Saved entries

********

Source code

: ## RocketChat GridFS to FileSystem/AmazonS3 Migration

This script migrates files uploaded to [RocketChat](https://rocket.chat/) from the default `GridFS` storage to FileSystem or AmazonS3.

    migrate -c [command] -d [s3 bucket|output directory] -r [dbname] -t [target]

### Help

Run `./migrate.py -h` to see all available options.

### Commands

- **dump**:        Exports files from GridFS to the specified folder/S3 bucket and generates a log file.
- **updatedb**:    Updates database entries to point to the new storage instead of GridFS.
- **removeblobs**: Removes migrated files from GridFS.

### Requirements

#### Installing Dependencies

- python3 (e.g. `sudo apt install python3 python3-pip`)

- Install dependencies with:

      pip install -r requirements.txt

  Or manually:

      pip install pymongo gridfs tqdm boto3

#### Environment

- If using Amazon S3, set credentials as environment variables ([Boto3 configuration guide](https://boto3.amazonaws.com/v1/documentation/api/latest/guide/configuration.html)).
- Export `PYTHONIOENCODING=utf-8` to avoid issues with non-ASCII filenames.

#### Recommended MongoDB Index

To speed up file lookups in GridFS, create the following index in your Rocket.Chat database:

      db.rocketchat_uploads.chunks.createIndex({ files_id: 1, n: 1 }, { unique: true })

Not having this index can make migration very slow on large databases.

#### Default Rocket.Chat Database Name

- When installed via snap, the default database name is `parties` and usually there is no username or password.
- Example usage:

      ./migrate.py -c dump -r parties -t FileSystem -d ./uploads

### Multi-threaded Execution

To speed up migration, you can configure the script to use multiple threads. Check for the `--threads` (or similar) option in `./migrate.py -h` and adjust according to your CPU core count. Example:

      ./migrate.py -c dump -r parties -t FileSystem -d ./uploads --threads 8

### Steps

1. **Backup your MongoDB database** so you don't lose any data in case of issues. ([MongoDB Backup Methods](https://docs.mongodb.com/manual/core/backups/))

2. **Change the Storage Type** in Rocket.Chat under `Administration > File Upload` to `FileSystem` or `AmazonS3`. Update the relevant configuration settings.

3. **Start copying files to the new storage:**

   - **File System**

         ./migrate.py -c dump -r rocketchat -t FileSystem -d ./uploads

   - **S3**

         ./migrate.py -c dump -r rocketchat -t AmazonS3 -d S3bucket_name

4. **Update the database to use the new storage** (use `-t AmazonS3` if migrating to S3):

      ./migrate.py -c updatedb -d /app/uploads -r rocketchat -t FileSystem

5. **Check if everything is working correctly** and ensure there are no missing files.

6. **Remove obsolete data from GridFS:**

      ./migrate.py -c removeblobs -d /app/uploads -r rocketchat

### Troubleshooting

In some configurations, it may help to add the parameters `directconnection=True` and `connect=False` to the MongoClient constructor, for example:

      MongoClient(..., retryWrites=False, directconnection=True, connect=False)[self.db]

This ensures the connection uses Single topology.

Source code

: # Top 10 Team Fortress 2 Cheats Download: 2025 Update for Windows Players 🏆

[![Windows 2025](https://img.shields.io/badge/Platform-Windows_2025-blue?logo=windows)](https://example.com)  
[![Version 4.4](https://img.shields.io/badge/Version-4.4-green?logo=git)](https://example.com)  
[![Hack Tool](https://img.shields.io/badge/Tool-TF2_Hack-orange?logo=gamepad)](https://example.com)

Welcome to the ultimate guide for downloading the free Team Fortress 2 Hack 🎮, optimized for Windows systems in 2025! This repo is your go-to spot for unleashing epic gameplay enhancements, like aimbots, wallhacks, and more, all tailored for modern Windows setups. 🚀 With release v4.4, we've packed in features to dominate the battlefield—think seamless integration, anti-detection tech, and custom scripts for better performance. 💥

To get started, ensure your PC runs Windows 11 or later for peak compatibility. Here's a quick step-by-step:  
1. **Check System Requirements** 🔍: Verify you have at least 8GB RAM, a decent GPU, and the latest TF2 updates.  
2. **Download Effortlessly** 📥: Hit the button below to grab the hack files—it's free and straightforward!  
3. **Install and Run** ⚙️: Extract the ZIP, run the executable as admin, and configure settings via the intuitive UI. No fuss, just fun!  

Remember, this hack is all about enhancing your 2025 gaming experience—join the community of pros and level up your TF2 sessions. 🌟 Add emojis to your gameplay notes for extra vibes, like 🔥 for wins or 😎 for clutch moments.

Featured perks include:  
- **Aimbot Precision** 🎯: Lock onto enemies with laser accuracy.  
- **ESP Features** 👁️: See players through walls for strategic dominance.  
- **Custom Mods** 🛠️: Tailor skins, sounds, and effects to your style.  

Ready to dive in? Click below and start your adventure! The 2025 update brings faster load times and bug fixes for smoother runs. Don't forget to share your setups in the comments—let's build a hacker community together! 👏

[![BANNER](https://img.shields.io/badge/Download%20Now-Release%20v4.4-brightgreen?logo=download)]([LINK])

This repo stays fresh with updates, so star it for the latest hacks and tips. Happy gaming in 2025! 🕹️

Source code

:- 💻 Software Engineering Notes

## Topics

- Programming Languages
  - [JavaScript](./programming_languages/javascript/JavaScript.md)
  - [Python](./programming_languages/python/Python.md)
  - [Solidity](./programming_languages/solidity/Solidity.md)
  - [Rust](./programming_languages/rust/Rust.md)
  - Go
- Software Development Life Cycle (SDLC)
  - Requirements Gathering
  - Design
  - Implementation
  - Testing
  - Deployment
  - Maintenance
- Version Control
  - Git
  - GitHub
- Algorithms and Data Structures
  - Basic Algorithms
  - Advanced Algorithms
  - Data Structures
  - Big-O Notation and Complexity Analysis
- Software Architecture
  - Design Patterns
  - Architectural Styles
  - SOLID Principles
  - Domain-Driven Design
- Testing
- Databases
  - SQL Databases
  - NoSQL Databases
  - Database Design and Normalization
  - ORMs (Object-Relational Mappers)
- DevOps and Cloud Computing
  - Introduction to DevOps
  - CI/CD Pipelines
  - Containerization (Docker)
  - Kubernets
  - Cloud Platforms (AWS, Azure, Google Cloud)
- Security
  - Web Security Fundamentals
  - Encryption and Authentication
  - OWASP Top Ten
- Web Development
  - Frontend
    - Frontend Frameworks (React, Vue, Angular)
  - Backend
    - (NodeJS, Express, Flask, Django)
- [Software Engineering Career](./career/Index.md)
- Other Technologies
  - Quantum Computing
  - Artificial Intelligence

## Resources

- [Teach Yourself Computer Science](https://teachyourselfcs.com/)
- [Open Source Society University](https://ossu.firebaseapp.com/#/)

********

# Instructions for the task
Print again the lines of the entries above that fall between the line holding "- DevOps and Cloud Computing" and the line holding "## Resources", inclusive, exactly as they stand.

# Solution for this exercise
- DevOps and Cloud Computing
  - Introduction to DevOps
  - CI/CD Pipelines
  - Containerization (Docker)
  - Kubernets
  - Cloud Platforms (AWS, Azure, Google Cloud)
- Security
  - Web Security Fundamentals
  - Encryption and Authentication
  - OWASP Top Ten
- Web Development
  - Frontend
    - Frontend Frameworks (React, Vue, Angular)
  - Backend
    - (NodeJS, Express, Flask, Django)
- [Software Engineering Career](./career/Index.md)
- Other Technologies
  - Quantum Computing
  - Artificial Intelligence

## Resources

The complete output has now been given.